Mardi Gras, New Orleans
Mardi Gras season begins in New Orleans with parades and festivities during Carnival. Mardi Gras Day or “Fat Tuesday” is always 47 days prior to Easter Sunday. It’s the last day of the Carnival season and falls on the day before Ash Wednesday or the first day of Lent. For 2014, it will be on March 4. Most visitors plan to arrive much earlier, and no later than Saturday, March 1, 2014.
If you arrive after the Mardi Gras season, visit Mardi Gras World to see where all the festive floats are made. You will even get to taste a piece of King's cake.
During the parades:
Watch them on St. Charles Street. It is a fun, laid back atmosphere with a lot of families.
Watch them on Canal Street. Being very close to the cess pool known as the Iderville Projects, this part of the route usually attracts a heavy criminal element.
After the parades:
Go hang out on Frenchman Street or on Decatur Street near Esplanade.
Hang out on Bourbon Street. This over commercialized location is filled with pick-pockets and seems to completely lack the spirit and culture of the event.

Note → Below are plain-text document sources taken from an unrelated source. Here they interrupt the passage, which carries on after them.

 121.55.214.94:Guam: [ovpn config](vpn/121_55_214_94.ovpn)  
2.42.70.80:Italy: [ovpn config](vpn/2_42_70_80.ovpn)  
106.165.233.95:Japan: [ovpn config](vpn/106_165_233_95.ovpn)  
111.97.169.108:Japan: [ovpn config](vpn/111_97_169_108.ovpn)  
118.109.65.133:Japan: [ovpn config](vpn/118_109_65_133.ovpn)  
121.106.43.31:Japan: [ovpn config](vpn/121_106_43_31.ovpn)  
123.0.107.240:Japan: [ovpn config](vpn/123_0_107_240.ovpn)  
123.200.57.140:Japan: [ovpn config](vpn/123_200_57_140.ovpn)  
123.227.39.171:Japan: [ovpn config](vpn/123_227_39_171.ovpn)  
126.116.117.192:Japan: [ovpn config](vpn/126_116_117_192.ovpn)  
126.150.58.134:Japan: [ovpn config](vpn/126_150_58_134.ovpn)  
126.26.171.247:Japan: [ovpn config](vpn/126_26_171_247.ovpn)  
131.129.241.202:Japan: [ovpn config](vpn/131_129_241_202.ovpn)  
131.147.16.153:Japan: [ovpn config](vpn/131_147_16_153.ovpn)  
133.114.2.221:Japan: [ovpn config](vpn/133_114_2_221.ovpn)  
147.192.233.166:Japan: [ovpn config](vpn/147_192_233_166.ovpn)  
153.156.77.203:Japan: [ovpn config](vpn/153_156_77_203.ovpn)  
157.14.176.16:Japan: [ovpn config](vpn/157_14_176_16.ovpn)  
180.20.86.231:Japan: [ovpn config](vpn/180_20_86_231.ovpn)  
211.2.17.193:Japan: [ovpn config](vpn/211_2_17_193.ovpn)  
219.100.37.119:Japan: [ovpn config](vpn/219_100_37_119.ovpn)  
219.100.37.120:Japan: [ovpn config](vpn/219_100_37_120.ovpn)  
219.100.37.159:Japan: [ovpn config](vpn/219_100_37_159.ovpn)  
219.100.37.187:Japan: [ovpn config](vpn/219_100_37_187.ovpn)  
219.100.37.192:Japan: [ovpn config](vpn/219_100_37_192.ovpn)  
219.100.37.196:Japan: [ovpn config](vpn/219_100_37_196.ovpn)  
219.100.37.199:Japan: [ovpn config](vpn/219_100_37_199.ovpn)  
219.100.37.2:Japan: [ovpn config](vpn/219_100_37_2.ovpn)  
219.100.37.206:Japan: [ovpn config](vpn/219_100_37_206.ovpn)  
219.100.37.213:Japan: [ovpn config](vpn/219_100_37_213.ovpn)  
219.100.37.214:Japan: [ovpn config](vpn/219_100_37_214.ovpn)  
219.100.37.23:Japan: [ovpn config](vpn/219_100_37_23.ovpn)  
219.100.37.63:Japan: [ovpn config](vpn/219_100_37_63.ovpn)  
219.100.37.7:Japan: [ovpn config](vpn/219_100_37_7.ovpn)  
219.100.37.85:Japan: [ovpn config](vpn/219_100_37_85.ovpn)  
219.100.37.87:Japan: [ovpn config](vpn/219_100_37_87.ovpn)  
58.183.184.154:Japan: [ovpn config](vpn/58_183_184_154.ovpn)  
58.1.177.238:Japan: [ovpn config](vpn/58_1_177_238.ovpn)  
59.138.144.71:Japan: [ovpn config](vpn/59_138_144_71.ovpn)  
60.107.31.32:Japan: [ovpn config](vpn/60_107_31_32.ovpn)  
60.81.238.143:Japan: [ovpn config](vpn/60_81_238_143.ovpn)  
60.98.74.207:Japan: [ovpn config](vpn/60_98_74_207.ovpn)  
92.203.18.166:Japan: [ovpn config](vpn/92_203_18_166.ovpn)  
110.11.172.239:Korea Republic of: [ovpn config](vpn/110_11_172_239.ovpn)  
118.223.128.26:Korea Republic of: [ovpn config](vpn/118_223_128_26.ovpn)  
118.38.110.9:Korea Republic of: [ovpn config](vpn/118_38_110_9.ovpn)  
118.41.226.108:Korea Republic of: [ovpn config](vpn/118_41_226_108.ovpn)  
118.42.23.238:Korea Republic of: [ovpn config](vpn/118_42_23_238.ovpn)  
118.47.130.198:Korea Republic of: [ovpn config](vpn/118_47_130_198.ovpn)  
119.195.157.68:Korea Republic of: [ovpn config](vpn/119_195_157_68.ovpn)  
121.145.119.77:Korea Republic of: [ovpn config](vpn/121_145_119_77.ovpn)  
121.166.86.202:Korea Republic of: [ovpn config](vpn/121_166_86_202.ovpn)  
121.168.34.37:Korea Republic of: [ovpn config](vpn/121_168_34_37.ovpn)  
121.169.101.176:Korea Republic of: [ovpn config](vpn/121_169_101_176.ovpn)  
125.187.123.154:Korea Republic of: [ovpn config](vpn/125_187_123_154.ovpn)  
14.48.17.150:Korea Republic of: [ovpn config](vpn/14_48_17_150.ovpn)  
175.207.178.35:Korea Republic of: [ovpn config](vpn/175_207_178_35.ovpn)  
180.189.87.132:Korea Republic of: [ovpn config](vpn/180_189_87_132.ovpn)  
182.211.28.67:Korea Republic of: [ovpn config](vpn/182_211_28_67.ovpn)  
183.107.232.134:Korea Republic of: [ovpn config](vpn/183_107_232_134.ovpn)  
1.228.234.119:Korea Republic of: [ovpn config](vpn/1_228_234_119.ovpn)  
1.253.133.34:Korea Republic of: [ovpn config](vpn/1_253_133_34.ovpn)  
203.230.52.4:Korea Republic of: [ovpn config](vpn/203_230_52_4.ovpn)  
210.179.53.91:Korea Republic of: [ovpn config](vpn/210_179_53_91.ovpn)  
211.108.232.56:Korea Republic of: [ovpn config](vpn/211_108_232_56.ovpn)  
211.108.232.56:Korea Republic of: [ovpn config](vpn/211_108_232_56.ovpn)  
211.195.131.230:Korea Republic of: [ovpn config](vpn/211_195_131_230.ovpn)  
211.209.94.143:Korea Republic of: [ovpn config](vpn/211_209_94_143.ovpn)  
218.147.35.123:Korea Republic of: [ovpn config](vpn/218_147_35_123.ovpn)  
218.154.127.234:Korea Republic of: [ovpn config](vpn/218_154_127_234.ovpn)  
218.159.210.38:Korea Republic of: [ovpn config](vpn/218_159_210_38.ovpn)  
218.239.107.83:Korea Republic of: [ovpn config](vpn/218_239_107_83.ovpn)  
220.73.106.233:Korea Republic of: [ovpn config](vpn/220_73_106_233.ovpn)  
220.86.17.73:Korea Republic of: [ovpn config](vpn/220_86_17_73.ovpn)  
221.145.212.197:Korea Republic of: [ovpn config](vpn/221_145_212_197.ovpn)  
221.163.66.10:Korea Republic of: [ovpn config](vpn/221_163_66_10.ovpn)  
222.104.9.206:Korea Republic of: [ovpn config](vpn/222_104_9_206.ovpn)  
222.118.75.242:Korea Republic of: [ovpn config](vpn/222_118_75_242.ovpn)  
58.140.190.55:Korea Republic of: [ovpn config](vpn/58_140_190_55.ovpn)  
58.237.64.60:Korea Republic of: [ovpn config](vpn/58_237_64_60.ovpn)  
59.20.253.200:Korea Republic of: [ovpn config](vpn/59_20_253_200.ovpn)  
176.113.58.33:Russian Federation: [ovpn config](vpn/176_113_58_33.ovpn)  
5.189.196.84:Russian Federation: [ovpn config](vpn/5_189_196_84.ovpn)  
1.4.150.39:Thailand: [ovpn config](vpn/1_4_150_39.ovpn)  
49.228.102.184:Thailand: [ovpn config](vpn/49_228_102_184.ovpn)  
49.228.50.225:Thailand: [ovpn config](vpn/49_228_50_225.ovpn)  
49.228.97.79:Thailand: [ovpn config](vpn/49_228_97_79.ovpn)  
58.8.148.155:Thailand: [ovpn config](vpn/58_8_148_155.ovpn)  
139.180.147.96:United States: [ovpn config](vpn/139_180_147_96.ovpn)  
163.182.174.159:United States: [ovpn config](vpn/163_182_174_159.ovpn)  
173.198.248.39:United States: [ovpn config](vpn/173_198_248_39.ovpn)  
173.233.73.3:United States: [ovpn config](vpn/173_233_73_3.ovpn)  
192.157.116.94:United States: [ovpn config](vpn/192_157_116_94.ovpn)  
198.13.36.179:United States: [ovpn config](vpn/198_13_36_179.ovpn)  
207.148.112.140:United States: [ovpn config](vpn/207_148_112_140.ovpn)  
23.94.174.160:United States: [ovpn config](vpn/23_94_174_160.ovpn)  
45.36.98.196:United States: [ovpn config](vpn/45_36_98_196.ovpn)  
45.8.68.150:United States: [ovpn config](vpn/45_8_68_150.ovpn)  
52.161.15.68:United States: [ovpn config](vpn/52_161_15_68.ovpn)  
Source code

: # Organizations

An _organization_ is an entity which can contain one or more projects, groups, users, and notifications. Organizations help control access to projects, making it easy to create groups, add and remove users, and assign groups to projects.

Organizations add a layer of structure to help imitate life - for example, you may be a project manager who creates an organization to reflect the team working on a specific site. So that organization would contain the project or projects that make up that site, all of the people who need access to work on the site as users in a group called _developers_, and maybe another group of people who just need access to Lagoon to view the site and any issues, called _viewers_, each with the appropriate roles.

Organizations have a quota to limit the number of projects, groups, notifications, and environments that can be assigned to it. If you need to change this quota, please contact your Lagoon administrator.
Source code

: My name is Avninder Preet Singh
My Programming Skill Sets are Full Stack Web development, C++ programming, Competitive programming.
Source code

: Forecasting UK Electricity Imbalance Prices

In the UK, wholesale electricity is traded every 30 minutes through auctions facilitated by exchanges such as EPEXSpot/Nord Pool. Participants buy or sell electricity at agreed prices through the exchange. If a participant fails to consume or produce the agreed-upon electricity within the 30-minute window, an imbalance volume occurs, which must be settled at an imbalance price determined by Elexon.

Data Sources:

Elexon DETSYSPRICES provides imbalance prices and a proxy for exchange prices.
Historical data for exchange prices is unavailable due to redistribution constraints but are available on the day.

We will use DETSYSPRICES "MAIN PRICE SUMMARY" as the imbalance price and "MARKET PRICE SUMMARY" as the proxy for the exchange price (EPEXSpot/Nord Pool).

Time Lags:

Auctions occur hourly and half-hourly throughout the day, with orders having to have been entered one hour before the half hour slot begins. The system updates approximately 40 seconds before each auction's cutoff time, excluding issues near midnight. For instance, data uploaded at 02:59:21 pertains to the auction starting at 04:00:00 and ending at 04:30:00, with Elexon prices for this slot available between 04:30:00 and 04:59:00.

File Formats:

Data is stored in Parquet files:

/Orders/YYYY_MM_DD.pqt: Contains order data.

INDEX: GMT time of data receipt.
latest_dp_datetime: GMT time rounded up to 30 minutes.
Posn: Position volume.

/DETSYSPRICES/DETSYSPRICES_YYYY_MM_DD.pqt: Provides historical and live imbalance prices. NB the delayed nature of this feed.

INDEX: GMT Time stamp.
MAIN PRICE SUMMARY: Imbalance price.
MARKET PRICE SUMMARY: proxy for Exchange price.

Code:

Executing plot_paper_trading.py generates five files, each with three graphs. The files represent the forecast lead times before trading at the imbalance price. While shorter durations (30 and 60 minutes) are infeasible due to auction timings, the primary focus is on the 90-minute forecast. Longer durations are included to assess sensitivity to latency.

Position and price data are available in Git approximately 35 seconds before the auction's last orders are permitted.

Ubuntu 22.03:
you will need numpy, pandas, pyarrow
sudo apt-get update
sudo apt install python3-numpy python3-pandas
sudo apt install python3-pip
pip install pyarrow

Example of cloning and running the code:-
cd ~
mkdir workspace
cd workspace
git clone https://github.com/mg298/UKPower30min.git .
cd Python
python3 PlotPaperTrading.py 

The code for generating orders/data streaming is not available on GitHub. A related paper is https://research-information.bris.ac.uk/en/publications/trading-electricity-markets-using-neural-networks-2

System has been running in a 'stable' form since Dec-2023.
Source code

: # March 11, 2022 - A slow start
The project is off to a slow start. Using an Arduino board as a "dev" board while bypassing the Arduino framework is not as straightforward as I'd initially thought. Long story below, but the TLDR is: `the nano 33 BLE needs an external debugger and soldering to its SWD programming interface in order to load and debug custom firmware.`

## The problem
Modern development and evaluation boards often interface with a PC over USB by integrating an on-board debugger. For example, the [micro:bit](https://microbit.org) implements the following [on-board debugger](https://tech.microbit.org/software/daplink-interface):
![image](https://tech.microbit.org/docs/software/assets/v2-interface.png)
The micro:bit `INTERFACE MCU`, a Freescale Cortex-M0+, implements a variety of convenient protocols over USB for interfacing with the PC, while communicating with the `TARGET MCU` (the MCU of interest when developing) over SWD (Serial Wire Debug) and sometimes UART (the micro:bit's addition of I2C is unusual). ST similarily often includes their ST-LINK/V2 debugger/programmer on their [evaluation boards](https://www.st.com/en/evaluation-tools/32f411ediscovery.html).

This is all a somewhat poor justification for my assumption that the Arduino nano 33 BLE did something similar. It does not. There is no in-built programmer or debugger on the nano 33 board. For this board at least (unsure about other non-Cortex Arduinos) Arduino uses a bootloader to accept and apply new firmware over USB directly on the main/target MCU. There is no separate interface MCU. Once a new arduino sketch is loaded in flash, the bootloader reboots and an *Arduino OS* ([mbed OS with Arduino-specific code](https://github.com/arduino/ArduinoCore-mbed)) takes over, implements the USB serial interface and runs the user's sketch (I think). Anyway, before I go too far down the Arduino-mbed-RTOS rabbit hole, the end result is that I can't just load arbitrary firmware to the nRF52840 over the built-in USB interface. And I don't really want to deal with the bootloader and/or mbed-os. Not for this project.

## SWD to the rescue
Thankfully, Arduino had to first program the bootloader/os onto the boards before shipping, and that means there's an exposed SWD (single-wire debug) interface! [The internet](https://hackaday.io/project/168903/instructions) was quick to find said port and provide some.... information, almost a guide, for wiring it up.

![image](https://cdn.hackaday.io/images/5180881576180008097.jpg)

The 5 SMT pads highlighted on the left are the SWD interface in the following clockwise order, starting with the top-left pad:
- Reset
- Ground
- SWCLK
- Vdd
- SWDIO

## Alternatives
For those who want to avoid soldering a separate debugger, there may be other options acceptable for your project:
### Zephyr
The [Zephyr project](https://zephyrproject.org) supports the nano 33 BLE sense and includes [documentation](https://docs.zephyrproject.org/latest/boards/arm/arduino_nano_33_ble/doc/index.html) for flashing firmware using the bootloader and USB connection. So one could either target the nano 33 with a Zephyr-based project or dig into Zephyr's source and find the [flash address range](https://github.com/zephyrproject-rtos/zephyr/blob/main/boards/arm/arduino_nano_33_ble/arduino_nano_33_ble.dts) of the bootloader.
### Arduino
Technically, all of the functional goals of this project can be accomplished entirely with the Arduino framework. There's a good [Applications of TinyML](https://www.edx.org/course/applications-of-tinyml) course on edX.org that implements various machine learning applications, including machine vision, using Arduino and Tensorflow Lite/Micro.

*DO NOT WANDER OUTSIDE OF THE TOURIST AREAS OF THE CITY UNLESS YOU KNOW WHERE YOU ARE GOING* This city is extremely crime ridden. This is especially important in places like the French Quarter, where a wrong turn or wrong street will take you to the nearby Iberville Projects.
Mardi Gras (Fat Tuesday) is the day before Ash Wednesday, when Lent begins. Because Lent is traditionally a time when people give up rich foods and luxuries, Mardi Gras is the last day to party down, and New Orleans does it in style. The parades begin a few weeks before the actual day.
Uptown is the best place to see the parades. On Canal Street, metal police barricades prevent you from getting close to the floats, and that's a problem if you're trying to get a Zulu coconut, which is a much-prized souvenir of Mardi Gras parades.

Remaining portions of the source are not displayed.